Exercise description – Show all lines of the entries in which the word "Robot" is found.

Supplied material –
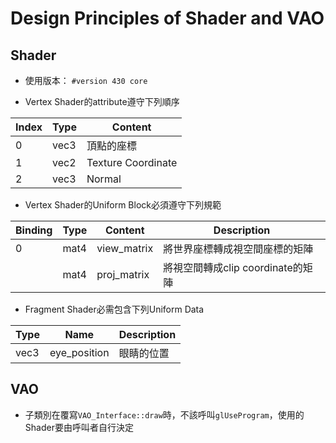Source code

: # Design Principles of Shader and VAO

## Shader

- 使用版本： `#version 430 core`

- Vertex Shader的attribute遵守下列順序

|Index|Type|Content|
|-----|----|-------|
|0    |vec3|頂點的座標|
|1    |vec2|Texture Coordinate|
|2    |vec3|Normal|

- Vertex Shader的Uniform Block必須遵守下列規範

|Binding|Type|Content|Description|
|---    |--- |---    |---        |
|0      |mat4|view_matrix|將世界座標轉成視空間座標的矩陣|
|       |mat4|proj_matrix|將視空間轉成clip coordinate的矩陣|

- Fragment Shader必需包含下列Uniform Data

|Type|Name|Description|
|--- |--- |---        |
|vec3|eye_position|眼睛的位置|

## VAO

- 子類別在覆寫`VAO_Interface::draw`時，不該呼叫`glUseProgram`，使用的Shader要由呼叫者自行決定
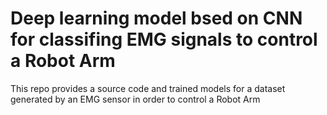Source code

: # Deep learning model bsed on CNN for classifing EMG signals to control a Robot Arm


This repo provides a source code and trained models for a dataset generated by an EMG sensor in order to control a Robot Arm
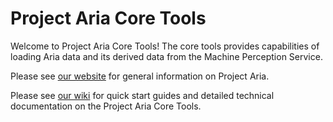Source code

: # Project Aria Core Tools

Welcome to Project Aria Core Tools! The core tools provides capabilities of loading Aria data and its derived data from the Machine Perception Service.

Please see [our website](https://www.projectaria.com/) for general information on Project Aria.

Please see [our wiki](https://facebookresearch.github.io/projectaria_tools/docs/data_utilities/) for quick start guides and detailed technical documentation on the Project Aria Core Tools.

Response area –
: # Deep learning model bsed on CNN for classifing EMG signals to control a Robot Arm
This repo provides a source code and trained models for a dataset generated by an EMG sensor in order to control a Robot Arm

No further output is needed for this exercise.